In springtime, a young man's fancy turns to love while a movie mogul's passions lean toward the latest Nicholas Sparks movie, and how to make an easy buck.
Films based on the author's novels have raked in more than $803 million worldwide. The Longest Ride opens today, the tenth Sparks adaptation since 1999 to mosey into theatres. Sparks, both prolific and predictable, has key elements that appeal to the North American romcom audience.
It all starts with the poster. (OK, probably not true.) Get an impossibly good-looking
white couple to stand in front of the sun. Then get in nice and close and make the guy grab the gal's neck, but in a good way. Finis! Thus was borne The Notebook, The Best of Me, Safe Haven, The Lucky One and Nights in Rodanthe, to name a few. (Rachel McAdams broke rank, couldn't wait for sunshine, and grabbed Ryan Gosling in the poster for The Notebook. But who wouldn't?) Throw in a terrible disease like leukemia (afflicting Mandy Moore in A Walk to Remember) or cancer (Greg Kinnear in The Last Song), or force of nature (freak mudslide in Nights In Rodanthe, a fire in Safe Haven, a drowning in Message In A Bottle). No locusts, yet.

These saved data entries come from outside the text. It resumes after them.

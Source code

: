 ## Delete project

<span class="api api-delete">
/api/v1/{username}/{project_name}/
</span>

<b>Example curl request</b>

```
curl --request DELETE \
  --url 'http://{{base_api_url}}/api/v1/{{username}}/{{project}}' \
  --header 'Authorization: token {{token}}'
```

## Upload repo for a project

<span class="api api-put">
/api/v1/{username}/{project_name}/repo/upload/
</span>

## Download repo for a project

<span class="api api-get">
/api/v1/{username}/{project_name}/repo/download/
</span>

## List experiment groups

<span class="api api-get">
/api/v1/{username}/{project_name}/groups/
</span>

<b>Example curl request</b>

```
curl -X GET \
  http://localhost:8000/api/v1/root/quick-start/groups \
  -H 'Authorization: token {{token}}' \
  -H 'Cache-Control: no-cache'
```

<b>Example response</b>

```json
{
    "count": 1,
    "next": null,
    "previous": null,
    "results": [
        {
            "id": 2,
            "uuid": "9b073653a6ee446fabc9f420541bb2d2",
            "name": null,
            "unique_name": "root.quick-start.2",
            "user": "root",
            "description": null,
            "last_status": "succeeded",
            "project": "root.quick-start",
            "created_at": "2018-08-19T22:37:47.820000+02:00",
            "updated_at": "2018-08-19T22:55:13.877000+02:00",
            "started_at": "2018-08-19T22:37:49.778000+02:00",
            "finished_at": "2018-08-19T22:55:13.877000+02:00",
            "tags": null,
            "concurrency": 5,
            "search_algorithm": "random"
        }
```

No Sparks film is complete without an idyllic, small-town locale, usually coastal North Carolina because the beaches are pristine and the industry incentives - until recently - were awesome. True to formula, the heroine of the latest NSF (Nicholas Sparks Film) is a Wake Forest college senior named Sophia (Britt Robertson) whose high-powered art career plans are thrown into a tizzy after she attends a bull-riding competition and meets a cowboy named Luke (Scott Eastwood). Because why look at boring old art all day when you can study the beauty of Luke's pecs, which can seemingly pop his shirts open all by themselves?
A multi-generational tale is always a bonus in an NSF. The McAdams-Gosling pairing may have been the best romantic union in Sparks history (some would say film history, period), but it is the relationship between James Garner and a sadly demented Gena Rowlands that necessitates no less than five hankies per viewing. The Longest Ride features such a bonus love story, with a 90-something Alan Alda lying on his deathbed after a car accident, and comforted by flashback reminiscences with his dead wife. Ah, classic Sparks!
Let's just hope that the pairing between young Robertson and son-of-Clint approaches a thing of McAdams-Gosling beauty and not, say, the weirdness of Taylor Schilling (pre Orange is the New Black) and a baby-faced Zac Efron (The Lucky One). Or worse, the downright non-chemistry between Miley Cyrus (pre twerking) and Liam Hemsworth, despite the fact that they were a couple in real life.
Attractive lovers plagued by class/societal differences, tested by trauma but ballasted by pretty locales and some incredible makingout-in-the-rain scenes. It's a tried-and-true formula that works, and given the right romantic pairing, works wonders. And admit it, you love it.